By Ted Shannon
FLM former President
From mid-1955 until the end of 1959, I was a logger for Union Lumber Company in Fort Bragg, California. The old-timers who worked there said that Union Lumber was school for the young and a home for the old. I started out as “second loader” on the landing. A second loader spotted “saddles” for the loading machine operator. He also unset chokers, bumped knots, scaled logs, spliced chokers and helped the lazy, whining, overpaid truck drivers tie down their load. (I thought they had the best job in the woods, they got paid from the time they put their overstuffed lunch pails in the truck, while the rest of us rode an hour or so each way on our own time.)
Parker Ball was our hook tender, and while his job was to oversee the logging crew, he was the hardest worker of all when the need arose. He told me that my job was a little too much for one man, but not enough to hire two. He would always help when he was at the landing.
I had prior logging experience working for my father and I was paid top scale for my job from day one. The pay was $2.30 an hour. We worked a nine-hour day during logging season. Union would usually find something for us to do for at least part of the winter shutdown.
Parker’s uncle (or was it his cousin?) Fred Ball was our woods boss. For a while, I thought that Fred didn’t like me as he seldom (very seldom) smiled at me. However, I soon noted that Fred seldom (very seldom) smiled at anybody or anything. Years later I decided that Fred really wasn’t so bad, he just didn’t feel like smiling much. Fred would split his time between the two “sides” he was in charge of. He spent much of his time sitting in his Chevy pickup at the landing, probably to make sure that no unauthorized, hamhanded logger took his prize winch line. This line was only used to reach solitary logs when it didn’t make sense to take the time to build a road to them. It was much longer than our everyday winch lines, probably 250-300 feet, and it was of smaller diameter, 1/2 inch as I recall, so it would fit on the drum. You surely know that in wire rope at least, smaller size means less strength.

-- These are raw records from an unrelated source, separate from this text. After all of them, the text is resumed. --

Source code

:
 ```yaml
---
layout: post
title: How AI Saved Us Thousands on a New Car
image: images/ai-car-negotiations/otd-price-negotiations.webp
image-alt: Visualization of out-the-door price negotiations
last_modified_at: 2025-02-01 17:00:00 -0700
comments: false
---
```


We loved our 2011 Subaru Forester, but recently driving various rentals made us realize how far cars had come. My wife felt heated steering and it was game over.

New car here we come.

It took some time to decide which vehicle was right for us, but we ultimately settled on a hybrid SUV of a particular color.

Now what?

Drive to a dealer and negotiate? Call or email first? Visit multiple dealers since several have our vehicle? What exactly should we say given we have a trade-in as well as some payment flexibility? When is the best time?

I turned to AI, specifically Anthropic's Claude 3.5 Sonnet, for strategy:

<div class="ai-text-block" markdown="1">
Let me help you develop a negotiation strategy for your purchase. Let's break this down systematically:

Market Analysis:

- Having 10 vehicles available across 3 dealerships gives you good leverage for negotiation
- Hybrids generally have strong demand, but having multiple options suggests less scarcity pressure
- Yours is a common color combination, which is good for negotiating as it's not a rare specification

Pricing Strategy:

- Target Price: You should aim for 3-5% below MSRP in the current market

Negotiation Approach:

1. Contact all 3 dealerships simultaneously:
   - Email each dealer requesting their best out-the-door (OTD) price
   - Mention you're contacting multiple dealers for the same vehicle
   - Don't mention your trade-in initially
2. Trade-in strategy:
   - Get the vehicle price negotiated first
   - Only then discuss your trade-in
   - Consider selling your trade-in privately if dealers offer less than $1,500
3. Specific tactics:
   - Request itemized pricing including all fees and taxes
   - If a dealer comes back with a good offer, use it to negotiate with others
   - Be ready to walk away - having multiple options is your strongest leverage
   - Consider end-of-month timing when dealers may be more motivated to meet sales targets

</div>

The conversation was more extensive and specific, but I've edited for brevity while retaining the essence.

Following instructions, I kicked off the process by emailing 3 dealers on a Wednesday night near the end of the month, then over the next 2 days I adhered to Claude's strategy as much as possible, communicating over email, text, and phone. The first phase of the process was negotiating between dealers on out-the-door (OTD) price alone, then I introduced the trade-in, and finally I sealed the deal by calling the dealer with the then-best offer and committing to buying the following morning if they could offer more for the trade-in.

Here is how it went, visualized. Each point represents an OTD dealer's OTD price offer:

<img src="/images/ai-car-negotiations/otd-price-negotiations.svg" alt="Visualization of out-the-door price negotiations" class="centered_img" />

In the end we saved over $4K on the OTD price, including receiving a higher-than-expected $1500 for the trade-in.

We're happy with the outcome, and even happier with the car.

Well anyway, at the start of my third season with Union Lumber, they put me on a D7 Caterpillar. At that time a D7 was a puddle jumper, an odd job tractor that did the work that was too demeaning for real tractors, the D8s and International (Cornbinder) TD24s. While I had operated my Dad’s old (real old) tractors some, I was still a greenhorn catskinner. The easiest way to identify a greenhorn tractor operator is that they seem to be working hard, but are not accomplishing much.
But I avoided doing anything really stupid most of the time and they kept me on the D7, building roads to isolated small groups of logs and skidding them to the landing. One day Fred motioned me to his pickup, put his prized winch line on the D7’s drum, told me where a lonely log was and said sternly (real sternly), “Don’t break the line.”
I picked up my choker setter, Charlie (I’ll call him Charlie because that was his name) and went to the log. Well, actually, we could only get within about 250 feet of the log as it was wedged in the bottom of a steep ravine. Charlie pulled the line down to the log, hooked it up and signaled me to pull. When the line came tight, the D7 sat back on its haunches a little, but the log (it wasn’t that big a log) didn’t budge. I gave Charlie some slack and he reset the line so it would tend to rotate the log out of its hole. I winched again, with the throttle only at a high idle in deference to Fred’s wimpy line. Again, when the line came tight, the Cat sat back on its haunches, but the log didn’t move. Charlie motioned me to give it more throttle. I had some misgivings, but increased the engine speed a little, engaged the clutch, and promptly broke the line. Now, the line could be spliced, but a spliced line not only loses its beauty, it also does not go on the drum in as orderly a manner.
We wrapped the remains around the drum and I headed for the landing. I was feeling real sorry and afraid. What was I going to tell Fred? It would do no good to say that Charlie had signaled me to increase the engine speed. It was my hand on the throttle that caused the prize line to break. I didn’t have long to worry as I soon met Fred, actually out of his Chevy pickup and walking the skid road towards me. He was not smiling. I was a scared and unpolished 23-year-old, not much more than a kid really. I stopped the Cat and said, “Fred, I broke your cheap line.”
The next morning, I was a choker setter. But within a couple of weeks, I was back on a tractor, a real tractor, a TD24 pulling an arch. It had a real strong winch line.
(You can read about Ted’s adventures on the tractor in “The Day I Rolled Big Red.”)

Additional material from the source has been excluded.